--- INFORMATION SHOWN Enclosed Below ---
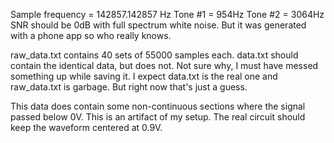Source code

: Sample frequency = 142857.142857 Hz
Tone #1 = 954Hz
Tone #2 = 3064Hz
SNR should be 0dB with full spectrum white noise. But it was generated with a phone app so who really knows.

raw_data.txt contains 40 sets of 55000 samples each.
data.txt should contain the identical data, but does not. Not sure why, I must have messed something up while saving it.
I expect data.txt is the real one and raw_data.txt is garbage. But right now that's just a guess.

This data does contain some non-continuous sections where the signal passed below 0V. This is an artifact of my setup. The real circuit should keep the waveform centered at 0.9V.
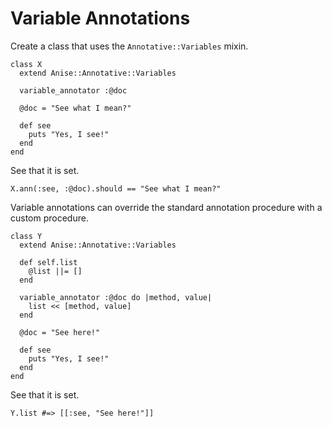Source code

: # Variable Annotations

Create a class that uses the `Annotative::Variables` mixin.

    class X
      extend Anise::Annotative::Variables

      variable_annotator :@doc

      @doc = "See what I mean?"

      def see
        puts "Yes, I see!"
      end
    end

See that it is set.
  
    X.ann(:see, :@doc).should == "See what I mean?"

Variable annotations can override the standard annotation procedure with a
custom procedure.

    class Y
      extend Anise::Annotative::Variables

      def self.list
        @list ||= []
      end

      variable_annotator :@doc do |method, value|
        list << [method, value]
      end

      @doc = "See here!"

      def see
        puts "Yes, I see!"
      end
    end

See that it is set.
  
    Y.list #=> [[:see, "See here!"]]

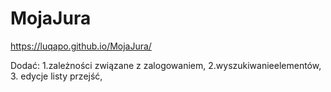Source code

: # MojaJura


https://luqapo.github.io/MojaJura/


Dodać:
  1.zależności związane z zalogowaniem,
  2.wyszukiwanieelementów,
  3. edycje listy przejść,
--- End of Enclosed INFORMATION SHOWN ---
> **WHAT YOU WILL DO**: Pictures aside, restate the entries word for word.

> **RESULT OF THE TASK**:
Source code

: Sample frequency = 142857.142857 Hz
Tone #1 = 954Hz
Tone #2 = 3064Hz
SNR should be 0dB with full spectrum white noise. But it was generated with a phone app so who really knows.

raw_data.txt contains 40 sets of 55000 samples each.
data.txt should contain the identical data, but does not. Not sure why, I must have messed something up while saving it.
I expect data.txt is the real one and raw_data.txt is garbage. But right now that's just a guess.

This data does contain some non-continuous sections where the signal passed below 0V. This is an artifact of my setup. The real circuit should keep the waveform centered at 0.9V.
Source code

: # Variable Annotations

Create a class that uses the `Annotative::Variables` mixin.

    class X
      extend Anise::Annotative::Variables

      variable_annotator :@doc

      @doc = "See what I mean?"

      def see
        puts "Yes, I see!"
      end
    end

See that it is set.
  
    X.ann(:see, :@doc).should == "See what I mean?"

Variable annotations can override the standard annotation procedure with a
custom procedure.

    class Y
      extend Anise::Annotative::Variables

      def self.list
        @list ||= []
      end

      variable_annotator :@doc do |method, value|
        list << [method, value]
      end

      @doc = "See here!"

      def see
        puts "Yes, I see!"
      end
    end

See that it is set.
  
    Y.list #=> [[:see, "See here!"]]

Source code

: # MojaJura


https://luqapo.github.io/MojaJura/


Dodać:
  1.zależności związane z zalogowaniem,
  2.wyszukiwanieelementów,
  3. edycje listy przejść,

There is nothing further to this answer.